Innovative Trials works with pharmaceutical companies and clinical research organisations to help them reach their patient recruitment targets. Since it launched in 2010, the company has worked on nearly 200 clinical trials and played a part in six new treatments being approved for patients.
In April, Innovative Trials was honoured with a Queen’s Award for Enterprise for its global reach and impact in helping bring new medicines to market. Founder and CEO Kate Shaw speaks to Natalie Healey about her passion for medical research and ensuring people are fully educated and supported before they participate in a clinical trial.
Natalie Healey: Why did you start Innovative Trials?
Kate Shaw: We started the company ten years ago. Prior to that, I had worked at Roche for 12 years as a global patient recruitment specialist. I felt there was a growing need for patient recruitment expertise, and I thought that the time was right for patient recruitment to be at centre of clinical trials.
We recruited about 40,000 patients into clinical trials and we’ve been part of the approval process to get new products on the market which has been a huge achievement. I think patient recruitment is finally starting to be seen as a discipline that is really important.

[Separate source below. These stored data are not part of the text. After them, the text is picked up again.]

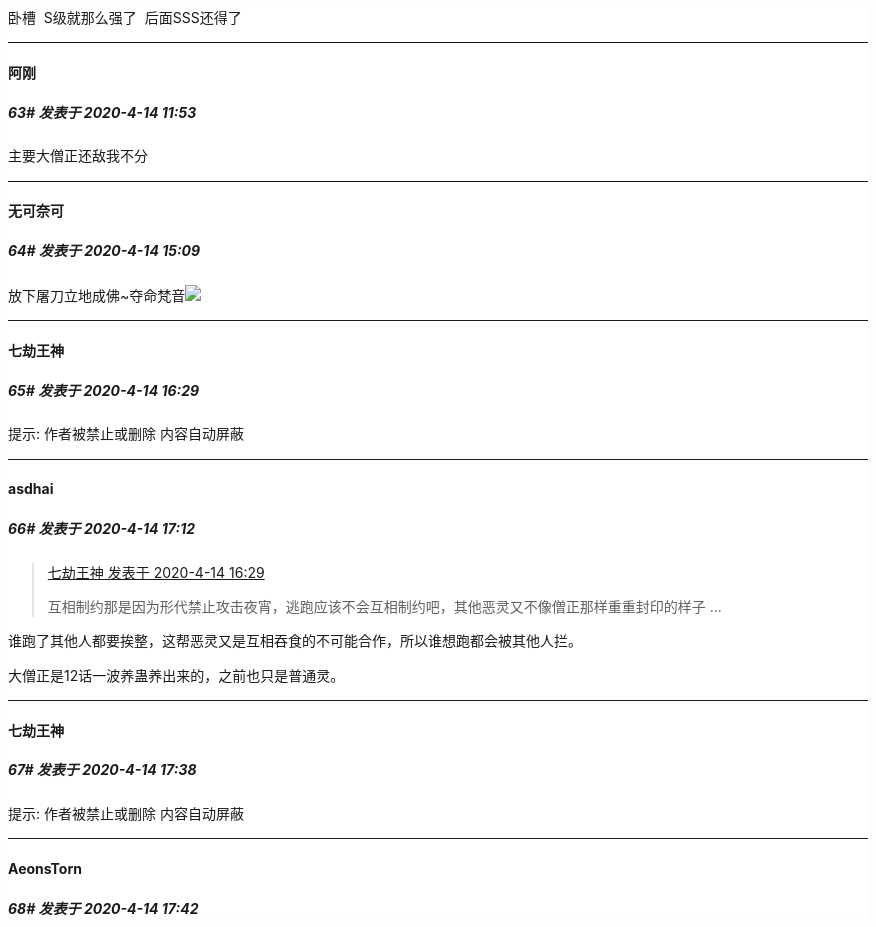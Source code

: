 
卧槽  S级就那么强了  后面SSS还得了  


-----

####  阿刚  
##### 63#       发表于 2020-4-14 11:53


主要大僧正还敌我不分


-----

####  无可奈可  
##### 64#       发表于 2020-4-14 15:09


放下屠刀立地成佛~夺命梵音<img src="https://static.saraba1st.com/image/smiley/face2017/067.png" referrerpolicy="no-referrer">


-----

####  七劫王神  
##### 65#       发表于 2020-4-14 16:29

提示: 作者被禁止或删除 内容自动屏蔽


-----

####  asdhai  
##### 66#       发表于 2020-4-14 17:12


<blockquote><a href="httphttps://bbs.saraba1st.com/2b/forum.php?mod=redirect&amp;goto=findpost&amp;pid=47077895&amp;ptid=1854116" target="_blank">七劫王神 发表于 2020-4-14 16:29</a>

互相制约那是因为形代禁止攻击夜宵，逃跑应该不会互相制约吧，其他恶灵又不像僧正那样重重封印的样子 ...</blockquote>
谁跑了其他人都要挨整，这帮恶灵又是互相吞食的不可能合作，所以谁想跑都会被其他人拦。


大僧正是12话一波养蛊养出来的，之前也只是普通灵。


-----

####  七劫王神  
##### 67#       发表于 2020-4-14 17:38

提示: 作者被禁止或删除 内容自动屏蔽


-----

####  AeonsTorn  
##### 68#       发表于 2020-4-14 17:42
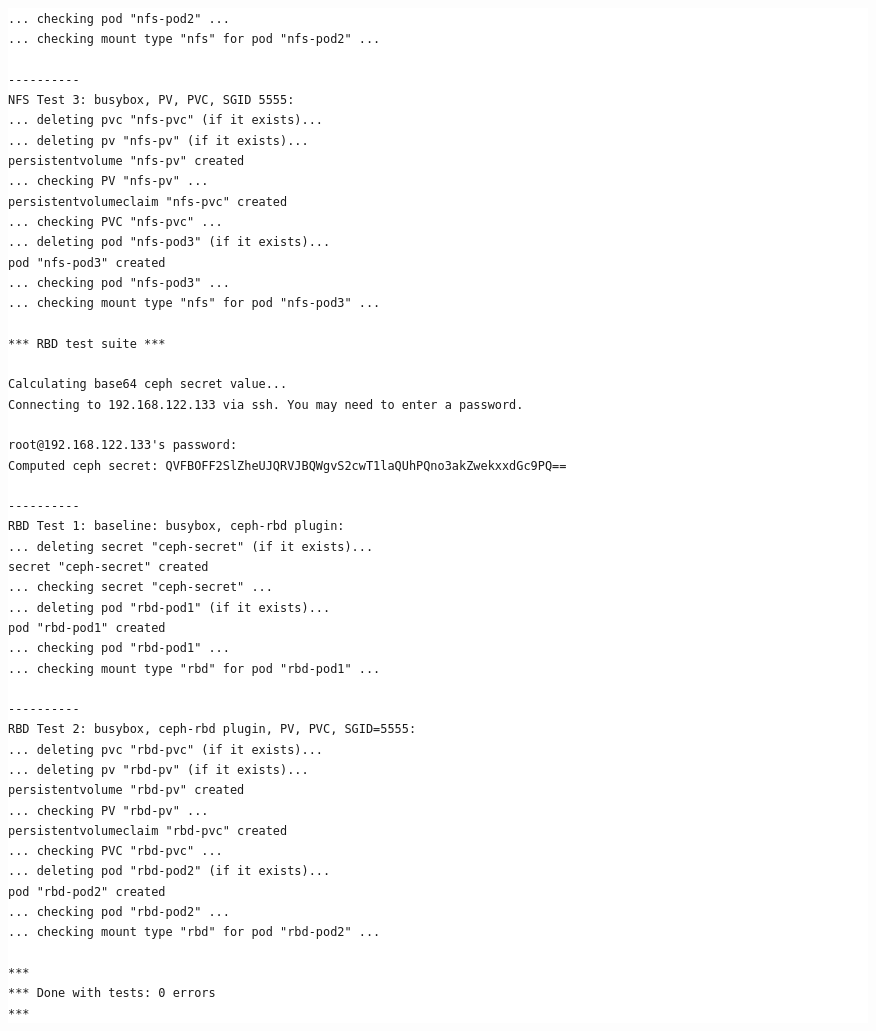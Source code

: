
 ```
... checking pod "nfs-pod2" ...
... checking mount type "nfs" for pod "nfs-pod2" ...

----------
NFS Test 3: busybox, PV, PVC, SGID 5555:
... deleting pvc "nfs-pvc" (if it exists)...
... deleting pv "nfs-pv" (if it exists)...
persistentvolume "nfs-pv" created
... checking PV "nfs-pv" ...
persistentvolumeclaim "nfs-pvc" created
... checking PVC "nfs-pvc" ...
... deleting pod "nfs-pod3" (if it exists)...
pod "nfs-pod3" created
... checking pod "nfs-pod3" ...
... checking mount type "nfs" for pod "nfs-pod3" ...

*** RBD test suite ***

Calculating base64 ceph secret value...
Connecting to 192.168.122.133 via ssh. You may need to enter a password.

root@192.168.122.133's password: 
Computed ceph secret: QVFBOFF2SlZheUJQRVJBQWgvS2cwT1laQUhPQno3akZwekxxdGc9PQ==

----------
RBD Test 1: baseline: busybox, ceph-rbd plugin:
... deleting secret "ceph-secret" (if it exists)...
secret "ceph-secret" created
... checking secret "ceph-secret" ...
... deleting pod "rbd-pod1" (if it exists)...
pod "rbd-pod1" created
... checking pod "rbd-pod1" ...
... checking mount type "rbd" for pod "rbd-pod1" ...

----------
RBD Test 2: busybox, ceph-rbd plugin, PV, PVC, SGID=5555:
... deleting pvc "rbd-pvc" (if it exists)...
... deleting pv "rbd-pv" (if it exists)...
persistentvolume "rbd-pv" created
... checking PV "rbd-pv" ...
persistentvolumeclaim "rbd-pvc" created
... checking PVC "rbd-pvc" ...
... deleting pod "rbd-pod2" (if it exists)...
pod "rbd-pod2" created
... checking pod "rbd-pod2" ...
... checking mount type "rbd" for pod "rbd-pod2" ...

***
*** Done with tests: 0 errors
***
```
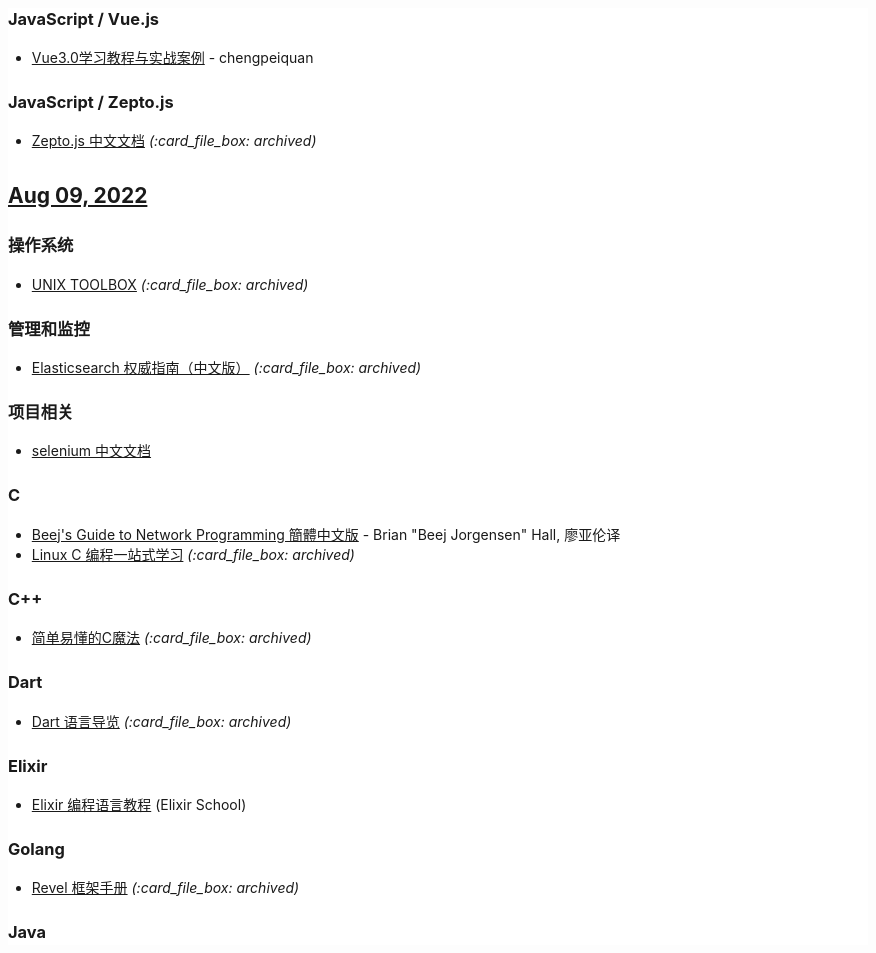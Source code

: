 ### JavaScript / Vue.js

*   [Vue3.0学习教程与实战案例](https://vue3.chengpeiquan.com) - chengpeiquan

### JavaScript / Zepto.js

*   [Zepto.js 中文文档](https://web.archive.org/web/20210303025214/https://www.css88.com/doc/zeptojs_api/) *(:card\_file\_box: archived)*

## [Aug 09, 2022](/content/2022/08/09/README.md)

### 操作系统

*   [UNIX TOOLBOX](https://web.archive.org/web/20210812021003/cb.vu/unixtoolbox_zh_CN.xhtml) *(:card\_file\_box: archived)*

### 管理和监控

*   [Elasticsearch 权威指南（中文版）](https://web.archive.org/web/20200415002735/https://es.xiaoleilu.com/) *(:card\_file\_box: archived)*

### 项目相关

*   [selenium 中文文档](https://einverne.gitbook.io/selenium-doc/)

### C

*   [Beej's Guide to Network Programming 簡體中文版](https://beej-zhtw-gitbook.netdpi.net) - Brian "Beej Jorgensen" Hall, 廖亚伦译
*   [Linux C 编程一站式学习](https://web.archive.org/web/20210514225440/http://docs.linuxtone.org/ebooks/C\&CPP/c/) *(:card\_file\_box: archived)*

### C++

*   [简单易懂的C魔法](https://web.archive.org/web/20210413213859/http://www.nowamagic.net/librarys/books/contents/c) *(:card\_file\_box: archived)*

### Dart

*   [Dart 语言导览](https://web.archive.org/web/20200415002731/dart.lidian.info/wiki/Language_Tour) *(:card\_file\_box: archived)*

### Elixir

*   [Elixir 编程语言教程](https://elixirschool.com/zh-hans) (Elixir School)

### Golang

*   [Revel 框架手册](https://web.archive.org/web/20190610030938/https://gorevel.cn/docs/manual/index.html) *(:card\_file\_box: archived)*

### Java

NH: What has brought about that change?
KS: Clinical trials are becoming more and more complex. Around 80% of clinical trials don’t recruit on time. People are now realising being proactive on patient recruitment means you’re more likely to get the patients in on time. That means you get the research done on time, which increases the chances of bringing a new product to market.
NH: What are the most challenge elements of patient recruitment?
KS: When clinical trials are set up, it’s an incredibly busy time and there are a lot of logistics to sort out, from how you’re going to get the drug to market to data collection hurdles. Patient recruitment is a challenge because it can’t be controlled in the same way. You’re dealing with people rather than products.
One challenge that’s really at the forefront of people’s minds at the moment is diversity of trials. Diversity has historically been really low in clinical trials, and some pharma companies are now realising that they need to recruit more patients from BAME populations. There’s much more of a focus on recruiting a whole population into the trials, rather than just a certain subset of patients.
NH: How does Innovative Trials help pharmaceutical companies?
KS: One of the things we do is produce patient insight education materials. These might be animations, websites, posters or brochures. We want to make sure patients understand what they’d be doing in the trials. The more education the patients are given, the more likely they are to remain throughout the whole duration of the trial. If patients leave trials early it obviously affects the validity of the trial, which ultimately means all these other patients have given their time and energy and effort to go into trial but then we can’t get a result.
To improve diversity for some of the trials, we will go out into the communities and talk to people about the research. We recently worked on an ovarian cancer trial recruiting for BRCA positive women. This faulty gene has a much higher incidence in Ashkenazi Jew populations. We sent information to local synagogues, so the community was aware that they’re in a population that has a higher possibility of having this disease. It’s about taking the trial out to the community rather than waiting for people to come in.
NH: What does the pharmaceutical industry need to do to improve patient recruitment?
KS: I think it needs to focus on both recruitment and retention. Make trial design as simple as possible. Being able to collect data where the patient doesn’t have to go into the clinic every time is one way of making trials more appealing. And I think it’s important that pharma only collects the data they really need from the trial. Can you reduce the number of blood tests for participants for instance?
I do think the pharmaceutical industry has got much better at putting the patient at the heart of the trial in recent years. I try and put myself in the patient’s shoes, and think if that was me, what would make me not want to do this trial?
NH: How can public trust in clinical research be improved?
KS: People are still scared about clinical research but what we’re really trying to do is inform communities that clinical trials are hugely important for the future of medications. And for individuals with certain conditions, a clinical trial could be a really good treatment option for them.
Some populations are even more nervous than others. We have a long way to go in educating people about clinical research. But one positive of the Covid-19 situation is that you hear much more about clinical research on the news. Hopefully, people are now starting to realise how important trials are.
I am an optimistic person, and I like to see the positives in situations. So I think the time is right to really push clinical research. Ultimately what we’re trying to do is get the message out there that clinical research is an option for everybody.